Tags: #History, #General, #Religion, #Christianity, #Civilization, #Islam, #Middle East, #Europe, #Eastern, #Renaissance

Four days after his unintended arrival, Columbus set out to meet the Portuguese king. With him he took the strongest of his captives and a few trinkets he had picked up on the islands. Spices, gems, and gold were conspicuously missing.

The king was not in the best of moods. Two years earlier, his only son, Afonso, had fallen off his horse while riding along the banks of the Tagus and had died in agony in a fisherman’s shack. The seventeen-year-old Afonso had been married to Isabella of Aragon, the oldest daughter of Ferdinand and Isabella. The Catholic Monarchs’ only son was dangerously ill, and since Afonso had
looked increasingly likely to become the heir to both Spain and Portugal, many suspected foul play.

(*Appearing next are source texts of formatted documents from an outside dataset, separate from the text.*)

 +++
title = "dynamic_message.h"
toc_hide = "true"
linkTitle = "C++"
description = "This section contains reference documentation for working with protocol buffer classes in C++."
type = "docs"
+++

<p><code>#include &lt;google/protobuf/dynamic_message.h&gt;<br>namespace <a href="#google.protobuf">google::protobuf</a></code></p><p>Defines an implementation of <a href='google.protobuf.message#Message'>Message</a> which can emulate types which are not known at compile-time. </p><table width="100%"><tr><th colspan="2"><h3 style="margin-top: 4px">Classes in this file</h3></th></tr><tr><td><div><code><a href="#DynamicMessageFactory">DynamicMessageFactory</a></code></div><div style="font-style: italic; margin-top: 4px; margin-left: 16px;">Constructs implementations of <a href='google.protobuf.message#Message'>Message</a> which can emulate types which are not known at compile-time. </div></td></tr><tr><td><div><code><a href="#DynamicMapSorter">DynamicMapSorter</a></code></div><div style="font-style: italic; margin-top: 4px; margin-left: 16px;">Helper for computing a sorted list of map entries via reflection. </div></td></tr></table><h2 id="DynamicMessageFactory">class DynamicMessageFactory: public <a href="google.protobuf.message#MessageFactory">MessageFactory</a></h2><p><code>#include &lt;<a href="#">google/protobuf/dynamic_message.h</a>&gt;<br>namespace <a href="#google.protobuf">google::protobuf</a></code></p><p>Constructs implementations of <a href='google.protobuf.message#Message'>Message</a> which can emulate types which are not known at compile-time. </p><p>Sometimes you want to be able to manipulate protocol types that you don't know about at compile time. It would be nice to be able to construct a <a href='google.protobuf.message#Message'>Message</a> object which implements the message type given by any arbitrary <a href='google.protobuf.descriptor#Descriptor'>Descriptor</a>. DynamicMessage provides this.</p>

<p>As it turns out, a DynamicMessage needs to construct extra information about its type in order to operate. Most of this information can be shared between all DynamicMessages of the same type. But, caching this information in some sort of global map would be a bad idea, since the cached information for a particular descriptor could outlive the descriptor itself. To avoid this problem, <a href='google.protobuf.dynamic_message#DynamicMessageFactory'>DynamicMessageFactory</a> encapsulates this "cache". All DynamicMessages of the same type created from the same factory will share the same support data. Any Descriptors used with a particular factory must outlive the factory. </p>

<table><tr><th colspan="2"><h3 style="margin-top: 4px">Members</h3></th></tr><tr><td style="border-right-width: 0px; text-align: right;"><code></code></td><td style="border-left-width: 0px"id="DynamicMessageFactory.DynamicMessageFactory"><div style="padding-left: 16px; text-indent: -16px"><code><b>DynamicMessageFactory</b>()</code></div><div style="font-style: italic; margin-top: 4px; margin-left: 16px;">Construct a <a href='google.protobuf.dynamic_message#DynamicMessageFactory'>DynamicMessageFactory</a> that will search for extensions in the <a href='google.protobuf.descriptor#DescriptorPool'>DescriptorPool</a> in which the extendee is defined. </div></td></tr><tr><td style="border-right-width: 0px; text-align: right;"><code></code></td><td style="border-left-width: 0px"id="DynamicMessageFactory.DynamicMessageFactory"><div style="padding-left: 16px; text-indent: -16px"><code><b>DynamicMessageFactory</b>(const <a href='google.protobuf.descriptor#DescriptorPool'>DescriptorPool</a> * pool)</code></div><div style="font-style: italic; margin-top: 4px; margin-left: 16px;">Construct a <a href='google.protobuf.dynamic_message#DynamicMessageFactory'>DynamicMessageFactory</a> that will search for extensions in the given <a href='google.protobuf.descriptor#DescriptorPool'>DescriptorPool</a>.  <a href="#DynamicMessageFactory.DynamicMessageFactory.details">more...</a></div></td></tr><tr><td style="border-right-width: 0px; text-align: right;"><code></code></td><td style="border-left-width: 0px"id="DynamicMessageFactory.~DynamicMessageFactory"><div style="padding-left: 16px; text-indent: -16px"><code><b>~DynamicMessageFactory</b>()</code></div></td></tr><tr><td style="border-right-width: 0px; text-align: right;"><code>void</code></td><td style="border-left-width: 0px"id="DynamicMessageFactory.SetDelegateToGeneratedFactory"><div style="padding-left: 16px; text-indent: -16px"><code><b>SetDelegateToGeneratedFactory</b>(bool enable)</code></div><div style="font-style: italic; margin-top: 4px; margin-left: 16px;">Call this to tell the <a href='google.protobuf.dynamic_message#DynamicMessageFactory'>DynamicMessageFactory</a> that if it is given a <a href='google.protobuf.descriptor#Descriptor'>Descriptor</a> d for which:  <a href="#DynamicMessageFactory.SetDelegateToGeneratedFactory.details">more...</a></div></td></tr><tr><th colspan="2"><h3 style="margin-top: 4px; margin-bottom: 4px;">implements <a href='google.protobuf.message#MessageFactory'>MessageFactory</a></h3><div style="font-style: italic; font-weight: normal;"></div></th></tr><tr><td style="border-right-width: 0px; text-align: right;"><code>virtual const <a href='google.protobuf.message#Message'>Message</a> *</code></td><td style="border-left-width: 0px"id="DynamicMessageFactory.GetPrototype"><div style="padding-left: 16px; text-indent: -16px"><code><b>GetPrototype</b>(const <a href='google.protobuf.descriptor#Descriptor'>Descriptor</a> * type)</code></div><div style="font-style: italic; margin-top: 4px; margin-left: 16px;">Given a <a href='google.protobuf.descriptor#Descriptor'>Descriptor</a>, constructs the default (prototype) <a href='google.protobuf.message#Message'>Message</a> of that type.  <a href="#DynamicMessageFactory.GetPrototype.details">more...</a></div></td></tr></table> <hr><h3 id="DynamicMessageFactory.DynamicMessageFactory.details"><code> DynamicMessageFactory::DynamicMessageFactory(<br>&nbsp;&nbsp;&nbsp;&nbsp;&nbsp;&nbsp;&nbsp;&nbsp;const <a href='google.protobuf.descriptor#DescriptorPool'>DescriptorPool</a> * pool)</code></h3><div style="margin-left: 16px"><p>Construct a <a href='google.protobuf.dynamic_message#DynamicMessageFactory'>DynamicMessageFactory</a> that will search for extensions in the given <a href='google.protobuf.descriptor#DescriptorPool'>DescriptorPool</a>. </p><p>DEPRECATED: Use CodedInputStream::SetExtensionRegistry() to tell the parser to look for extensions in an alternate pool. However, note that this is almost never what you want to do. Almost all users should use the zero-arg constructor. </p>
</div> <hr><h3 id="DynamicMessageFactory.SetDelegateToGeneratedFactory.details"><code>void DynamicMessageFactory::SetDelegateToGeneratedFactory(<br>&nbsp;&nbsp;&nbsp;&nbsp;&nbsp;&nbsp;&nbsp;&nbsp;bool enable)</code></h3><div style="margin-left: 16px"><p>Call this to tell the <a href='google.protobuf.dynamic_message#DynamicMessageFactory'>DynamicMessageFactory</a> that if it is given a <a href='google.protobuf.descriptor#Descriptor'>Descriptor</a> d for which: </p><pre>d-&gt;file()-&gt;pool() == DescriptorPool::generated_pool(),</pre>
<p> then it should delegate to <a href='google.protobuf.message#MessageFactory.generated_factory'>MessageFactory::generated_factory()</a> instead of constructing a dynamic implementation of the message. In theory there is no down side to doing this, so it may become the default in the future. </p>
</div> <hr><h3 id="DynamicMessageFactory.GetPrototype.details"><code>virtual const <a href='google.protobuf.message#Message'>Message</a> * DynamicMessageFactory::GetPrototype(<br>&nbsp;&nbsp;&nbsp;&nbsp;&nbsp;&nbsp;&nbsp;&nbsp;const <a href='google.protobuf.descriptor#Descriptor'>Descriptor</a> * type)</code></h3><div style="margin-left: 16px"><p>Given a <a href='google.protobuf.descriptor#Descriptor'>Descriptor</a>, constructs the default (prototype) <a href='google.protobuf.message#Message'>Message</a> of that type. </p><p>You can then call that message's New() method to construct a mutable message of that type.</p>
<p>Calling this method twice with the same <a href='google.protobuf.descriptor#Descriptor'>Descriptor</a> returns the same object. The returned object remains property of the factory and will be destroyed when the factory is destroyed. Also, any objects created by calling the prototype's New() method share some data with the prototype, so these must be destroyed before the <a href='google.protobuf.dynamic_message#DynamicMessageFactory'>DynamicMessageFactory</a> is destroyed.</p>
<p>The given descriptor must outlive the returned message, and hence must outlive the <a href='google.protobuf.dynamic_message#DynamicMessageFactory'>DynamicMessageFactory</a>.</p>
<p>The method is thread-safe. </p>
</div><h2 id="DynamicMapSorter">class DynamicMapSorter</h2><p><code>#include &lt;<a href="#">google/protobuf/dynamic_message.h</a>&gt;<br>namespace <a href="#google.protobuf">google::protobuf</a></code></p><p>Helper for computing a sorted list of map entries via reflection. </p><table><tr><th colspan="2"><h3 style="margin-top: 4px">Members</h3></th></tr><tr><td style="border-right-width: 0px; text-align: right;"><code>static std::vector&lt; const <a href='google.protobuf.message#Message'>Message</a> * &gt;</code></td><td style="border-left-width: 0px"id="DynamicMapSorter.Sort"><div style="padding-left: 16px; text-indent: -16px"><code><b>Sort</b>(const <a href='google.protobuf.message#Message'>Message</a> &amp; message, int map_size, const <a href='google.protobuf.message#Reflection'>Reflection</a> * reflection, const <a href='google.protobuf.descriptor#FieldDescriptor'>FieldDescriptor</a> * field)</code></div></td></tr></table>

Ferdinand and Isabella had tried every diplomatic maneuver to declare the marriage void, but the young couple, having been married for purely political reasons, had inconveniently fallen in love. More to the point, Afonso was an excellent rider, and his Castilian valet disappeared after the accident and was never heard from again. The possibility that Ferdinand and Isabella had stolen John’s thunder by discovering the sea route to India was a bitter pill to swallow.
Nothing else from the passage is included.